Without PSL registration, browsers treat `tenant-a.foo.com` and `tenant-b.foo.com` as the same site. This means one tenant could potentially set cookies readable by another tenant—a serious security and privacy issue.

When you add `foo.com` to the PSL, browsers treat each tenant subdomain as an independent site. Cookies set by `tenant-a.foo.com` cannot be read by `tenant-b.foo.com`. Major platforms including GitHub (`github.io`), Vercel (`vercel.app`), and Netlify (`netlify.app`) are all registered on the PSL. If you're building tenant infrastructure, you should be too.

Submit via the [PSL GitHub repository](https://github.com/publicsuffix/list) with documentation proving you control the domain and explaining your multi-tenant use case.

### Token scope limiting

<Warning>
  Do not use global credentials. Scope your DNS provider tokens to the minimum required permissions on specific zones only.
</Warning>

* **Cloudflare** — scope tokens to specific zones with only `Zone.Zone:Read` and `Zone.DNS:Edit`
* **AWS Route53** — use IAM policies that grant access only to specific hosted zones, not all DNS resources in your account
* **GCP Cloud DNS** — create service accounts with the `dns.admin` role scoped to individual zones, not project-wide access

If your token leaks, the blast radius should be limited to DNS operations on specific zones—not your entire cloud account.

### Certificate revocation tradeoffs

If you need to revoke a wildcard certificate, you can't selectively revoke it for one tenant—revocation affects all tenants. This is a fundamental tradeoff of wildcard certificates.

If you need per-tenant revocation capability, you need per-tenant certificates.

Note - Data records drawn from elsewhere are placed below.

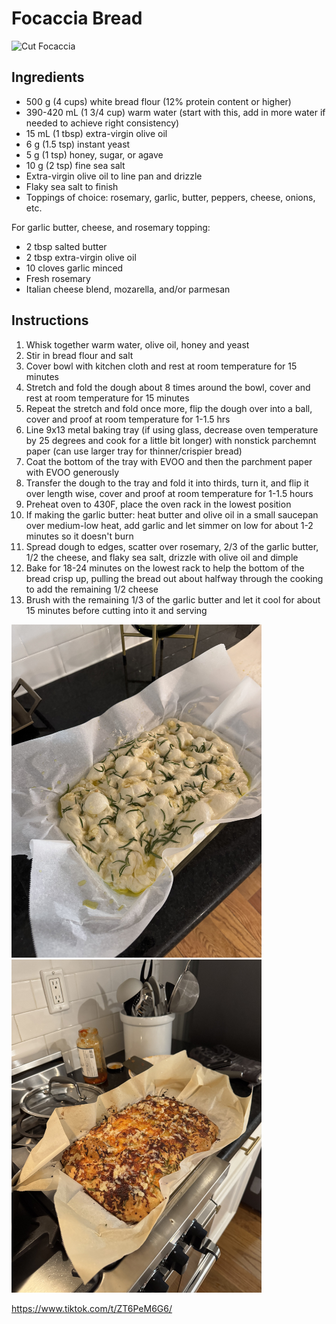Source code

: # Focaccia Bread

<img src="./cut.jpeg" alt="Cut Focaccia" width="400" />

## Ingredients

- 500 g (4 cups) white bread flour (12% protein content or higher)
- 390-420 mL (1 3/4 cup) warm water (start with this, add in more water if needed to achieve right consistency)
- 15 mL (1 tbsp) extra-virgin olive oil 
- 6 g (1.5 tsp) instant yeast
- 5 g (1 tsp) honey, sugar, or agave 
- 10 g (2 tsp) fine sea salt
- Extra-virgin olive oil to line pan and drizzle
- Flaky sea salt to finish 
- Toppings of choice: rosemary, garlic, butter, peppers, cheese, onions, etc.

For garlic butter, cheese, and rosemary topping: 
- 2 tbsp salted butter
- 2 tbsp extra-virgin olive oil 
- 10 cloves garlic minced
- Fresh rosemary
- Italian cheese blend, mozarella, and/or parmesan

## Instructions

1. Whisk together warm water, olive oil, honey and yeast
2. Stir in bread flour and salt 
3. Cover bowl with kitchen cloth and rest at room temperature for 15 minutes
4. Stretch and fold the dough about 8 times around the bowl, cover and rest at room temperature for 15 minutes
5. Repeat the stretch and fold once more, flip the dough over into a ball, cover and proof at room temperature for 1-1.5 hrs
6. Line 9x13 metal baking tray (if using glass, decrease oven temperature by 25 degrees and cook for a little bit longer) with nonstick parchemnt paper (can use larger tray for thinner/crispier bread)
7. Coat the bottom of the tray with EVOO and then the parchment paper with EVOO generously 
8. Transfer the dough to the tray and fold it into thirds, turn it, and flip it over length wise, cover and proof at room temperature for 1-1.5 hours
9. Preheat oven to 430F, place the oven rack in the lowest position
10. If making the garlic butter: heat butter and olive oil in a small saucepan over medium-low heat, add garlic and let simmer on low for about 1-2 minutes so it doesn't burn
11. Spread dough to edges, scatter over rosemary, 2/3 of the garlic butter, 1/2 the cheese, and flaky sea salt, drizzle with olive oil and dimple 
12. Bake for 18-24 minutes on the lowest rack to help the bottom of the bread crisp up, pulling the bread out about halfway through the cooking to add the remaining 1/2 cheese
13. Brush with the remaining 1/3 of the garlic butter and let it cool for about 15 minutes before cutting into it and serving

<img src="./pre-bake.jpeg" alt="pre-bake" width="400" />
<img src="./baked.jpeg" alt="baked" width="400" />

https://www.tiktok.com/t/ZT6PeM6G6/
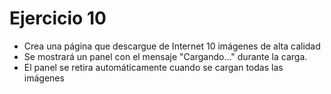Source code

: # Ejercicio 10

- Crea una página que descargue de Internet 10 imágenes de alta calidad
- Se mostrará un panel con el mensaje "Cargando..." durante la carga.
- El panel se retira automáticamente cuando se cargan todas las imágenes
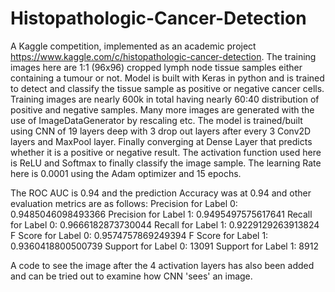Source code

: # Histopathologic-Cancer-Detection
A Kaggle competition, implemented as an academic project https://www.kaggle.com/c/histopathologic-cancer-detection.
The training images here are 1:1 (96x96) cropped lymph node tissue samples either containing a tumour or not. Model is built with Keras in python and is trained to detect and classify the tissue sample as positive or negative cancer cells. Training images are nearly 600k in total having nearly 60:40 distribution of positive and negative samples. Many more images are generated with the use of ImageDataGenerator by rescaling etc. The model is trained/built using CNN of 19 layers deep with 3 drop out layers after every 3 Conv2D layers and MaxPool layer. Finally converging at Dense Layer that predicts whether it is a positive or negative result. The activation function used here is ReLU and Softmax to finally classify the image sample. The learning Rate here is 0.0001 using the Adam optimizer and 15 epochs.

The ROC AUC is 0.94 and the prediction Accuracy was at 0.94 and other evaluation metrics are as follows: Precision for Label 0: 0.9485046098493366 Precision for Label 1: 0.9495497575617641 Recall for Label 0: 0.9666182873730044 Recall for Label 1: 0.9229129263913824 F Score for Label 0: 0.9574757869249394 F Score for Label 1: 0.9360418800500739 Support for Label 0: 13091 Support for Label 1: 8912

A code to see the image after the 4 activation layers has also been added and can be tried out to examine how CNN 'sees' an image.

For most systems, the operational simplicity of wildcards outweighs this limitation.

## When not to use wildcard certificates

Wildcards are the wrong choice in these situations:

* **Tenants bring their own domains** — if tenants use `tenant-a.com` instead of `tenant-a.foo.com`, you need per-tenant certificates with ACME HTTP-01 challenges
* **Deep subdomain nesting** — `*.foo.com` doesn't cover `api.tenant-a.foo.com`; if your architecture requires nested subdomains, you need multiple wildcard certificates or per-tenant certificates
* **Regulatory compliance requiring certificate isolation** — some compliance frameworks require cryptographic isolation between tenants; if your wildcard private key is compromised, all tenants are affected
* **Per-tenant certificate revocation** — if you need to revoke access for individual tenants by revoking their certificate, wildcards won't work

## Summary

For multi-tenant systems with `tenant-id.foo.com` subdomains, wildcard certificates are the right choice. The implementation pattern is the same regardless of your infrastructure: pick a web server (Caddy, Nginx, HAProxy), integrate with your DNS provider's API (Cloudflare, Route53, Cloud DNS, Azure DNS), and let ACME automation handle the rest.

The alternative—per-tenant certificates—is operationally complex, technically fragile, and doesn't scale past a few hundred tenants. Wildcard certificates are the pragmatic choice, and modern tooling makes them trivial to implement across any cloud platform.